Work required
Below are records; please give the number of their lines that contain the string "sistemi", and only that number.

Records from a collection
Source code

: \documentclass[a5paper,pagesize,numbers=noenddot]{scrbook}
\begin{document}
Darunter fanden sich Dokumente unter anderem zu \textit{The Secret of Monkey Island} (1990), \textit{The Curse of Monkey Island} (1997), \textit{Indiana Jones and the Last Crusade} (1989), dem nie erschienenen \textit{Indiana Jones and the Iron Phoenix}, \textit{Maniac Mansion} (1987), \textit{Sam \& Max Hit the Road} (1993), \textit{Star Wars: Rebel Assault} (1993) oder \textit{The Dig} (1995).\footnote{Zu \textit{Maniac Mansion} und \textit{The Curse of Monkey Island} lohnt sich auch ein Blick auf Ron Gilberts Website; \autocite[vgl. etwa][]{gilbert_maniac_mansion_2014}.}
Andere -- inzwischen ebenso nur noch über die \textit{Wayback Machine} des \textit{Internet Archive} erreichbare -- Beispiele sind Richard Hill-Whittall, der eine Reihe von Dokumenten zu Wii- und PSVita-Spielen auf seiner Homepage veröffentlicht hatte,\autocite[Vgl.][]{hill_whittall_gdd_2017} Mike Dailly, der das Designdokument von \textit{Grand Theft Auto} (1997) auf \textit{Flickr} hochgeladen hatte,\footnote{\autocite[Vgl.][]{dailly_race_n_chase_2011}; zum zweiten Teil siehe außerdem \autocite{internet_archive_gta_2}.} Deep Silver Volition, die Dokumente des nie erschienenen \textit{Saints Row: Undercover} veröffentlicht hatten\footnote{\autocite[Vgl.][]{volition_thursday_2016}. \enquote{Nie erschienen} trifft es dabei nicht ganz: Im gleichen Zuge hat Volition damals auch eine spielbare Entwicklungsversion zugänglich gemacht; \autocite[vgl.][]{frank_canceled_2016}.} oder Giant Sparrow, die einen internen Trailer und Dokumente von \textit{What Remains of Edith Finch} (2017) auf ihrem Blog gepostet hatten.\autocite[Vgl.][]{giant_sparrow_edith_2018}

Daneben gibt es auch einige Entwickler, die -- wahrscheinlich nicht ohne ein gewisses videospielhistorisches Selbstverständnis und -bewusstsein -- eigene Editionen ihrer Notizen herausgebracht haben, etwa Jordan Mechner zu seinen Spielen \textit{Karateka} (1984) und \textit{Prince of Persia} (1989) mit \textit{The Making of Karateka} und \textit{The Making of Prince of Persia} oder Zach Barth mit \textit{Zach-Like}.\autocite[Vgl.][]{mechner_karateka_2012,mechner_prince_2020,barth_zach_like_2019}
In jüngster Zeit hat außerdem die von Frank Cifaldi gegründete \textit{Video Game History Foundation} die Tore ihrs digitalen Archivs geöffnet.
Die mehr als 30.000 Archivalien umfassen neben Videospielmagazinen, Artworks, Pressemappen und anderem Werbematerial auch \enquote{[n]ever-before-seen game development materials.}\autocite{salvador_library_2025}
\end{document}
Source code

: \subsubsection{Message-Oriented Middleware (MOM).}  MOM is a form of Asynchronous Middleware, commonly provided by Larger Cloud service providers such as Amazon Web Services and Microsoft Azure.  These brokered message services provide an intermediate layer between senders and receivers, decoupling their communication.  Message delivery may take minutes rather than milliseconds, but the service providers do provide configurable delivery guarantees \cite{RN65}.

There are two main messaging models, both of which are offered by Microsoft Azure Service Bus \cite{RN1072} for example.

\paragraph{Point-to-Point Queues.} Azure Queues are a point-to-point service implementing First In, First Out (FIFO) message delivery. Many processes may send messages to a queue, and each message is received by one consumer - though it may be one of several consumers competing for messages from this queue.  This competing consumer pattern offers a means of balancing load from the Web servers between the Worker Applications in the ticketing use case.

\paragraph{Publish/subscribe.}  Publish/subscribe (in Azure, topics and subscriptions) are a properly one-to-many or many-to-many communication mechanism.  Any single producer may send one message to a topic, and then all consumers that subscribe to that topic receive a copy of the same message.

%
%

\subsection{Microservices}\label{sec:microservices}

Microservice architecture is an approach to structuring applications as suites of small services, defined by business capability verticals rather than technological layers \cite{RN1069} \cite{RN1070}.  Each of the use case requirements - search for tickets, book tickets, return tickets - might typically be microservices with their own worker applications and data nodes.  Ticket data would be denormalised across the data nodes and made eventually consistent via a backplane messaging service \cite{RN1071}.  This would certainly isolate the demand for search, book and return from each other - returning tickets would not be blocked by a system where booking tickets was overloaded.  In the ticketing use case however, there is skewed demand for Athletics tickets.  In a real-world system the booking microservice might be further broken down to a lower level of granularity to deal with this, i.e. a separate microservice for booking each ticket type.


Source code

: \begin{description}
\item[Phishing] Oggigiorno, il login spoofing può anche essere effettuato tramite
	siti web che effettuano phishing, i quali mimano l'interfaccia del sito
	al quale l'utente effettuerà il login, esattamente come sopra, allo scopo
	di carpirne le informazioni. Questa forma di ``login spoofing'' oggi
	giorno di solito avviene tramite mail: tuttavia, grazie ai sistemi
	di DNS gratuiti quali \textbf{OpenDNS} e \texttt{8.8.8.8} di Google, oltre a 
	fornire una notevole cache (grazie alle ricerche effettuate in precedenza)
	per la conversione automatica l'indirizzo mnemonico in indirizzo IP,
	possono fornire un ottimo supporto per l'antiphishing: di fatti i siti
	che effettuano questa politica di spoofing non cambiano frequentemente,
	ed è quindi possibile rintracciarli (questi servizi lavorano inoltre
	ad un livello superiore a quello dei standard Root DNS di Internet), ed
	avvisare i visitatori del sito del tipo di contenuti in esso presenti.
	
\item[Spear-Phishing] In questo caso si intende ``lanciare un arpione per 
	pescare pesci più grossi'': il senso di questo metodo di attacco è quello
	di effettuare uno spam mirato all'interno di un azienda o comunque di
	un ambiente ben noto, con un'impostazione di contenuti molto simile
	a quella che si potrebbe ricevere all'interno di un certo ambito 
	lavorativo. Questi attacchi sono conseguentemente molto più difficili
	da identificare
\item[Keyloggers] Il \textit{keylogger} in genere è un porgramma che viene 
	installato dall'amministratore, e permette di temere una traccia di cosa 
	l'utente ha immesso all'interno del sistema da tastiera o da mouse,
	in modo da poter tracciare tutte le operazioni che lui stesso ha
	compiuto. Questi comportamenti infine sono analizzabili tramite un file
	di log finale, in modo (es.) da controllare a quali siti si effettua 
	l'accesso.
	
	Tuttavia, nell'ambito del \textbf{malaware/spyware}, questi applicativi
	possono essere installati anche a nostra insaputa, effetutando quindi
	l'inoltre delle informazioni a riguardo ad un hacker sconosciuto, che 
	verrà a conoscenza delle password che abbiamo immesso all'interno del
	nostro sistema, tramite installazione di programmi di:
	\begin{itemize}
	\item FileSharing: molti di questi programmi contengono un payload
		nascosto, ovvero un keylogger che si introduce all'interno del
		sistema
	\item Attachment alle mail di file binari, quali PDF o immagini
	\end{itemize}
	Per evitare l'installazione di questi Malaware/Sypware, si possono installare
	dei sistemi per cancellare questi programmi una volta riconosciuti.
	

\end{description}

---

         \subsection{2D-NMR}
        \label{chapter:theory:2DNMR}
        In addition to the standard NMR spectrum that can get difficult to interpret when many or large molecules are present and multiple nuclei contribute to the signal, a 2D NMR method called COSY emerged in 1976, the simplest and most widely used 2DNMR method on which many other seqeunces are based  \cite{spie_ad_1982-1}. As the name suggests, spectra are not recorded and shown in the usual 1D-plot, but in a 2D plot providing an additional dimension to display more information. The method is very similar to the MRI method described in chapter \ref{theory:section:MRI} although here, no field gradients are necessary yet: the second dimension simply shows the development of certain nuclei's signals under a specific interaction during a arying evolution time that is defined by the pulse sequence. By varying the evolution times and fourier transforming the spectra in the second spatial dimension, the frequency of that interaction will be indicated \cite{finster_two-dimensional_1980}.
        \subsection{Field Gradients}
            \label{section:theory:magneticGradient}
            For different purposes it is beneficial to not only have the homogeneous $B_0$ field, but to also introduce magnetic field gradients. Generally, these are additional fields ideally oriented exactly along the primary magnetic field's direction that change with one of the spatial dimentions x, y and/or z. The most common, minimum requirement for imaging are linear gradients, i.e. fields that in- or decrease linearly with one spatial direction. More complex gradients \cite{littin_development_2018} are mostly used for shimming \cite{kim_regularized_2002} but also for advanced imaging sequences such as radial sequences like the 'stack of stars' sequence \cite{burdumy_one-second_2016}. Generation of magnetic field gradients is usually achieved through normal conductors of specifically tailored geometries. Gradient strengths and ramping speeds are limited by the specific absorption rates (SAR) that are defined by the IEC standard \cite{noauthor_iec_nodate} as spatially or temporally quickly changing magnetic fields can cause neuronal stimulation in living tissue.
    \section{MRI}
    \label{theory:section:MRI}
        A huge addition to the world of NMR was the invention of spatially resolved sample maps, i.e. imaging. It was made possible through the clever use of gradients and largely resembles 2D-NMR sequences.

Exercise response
2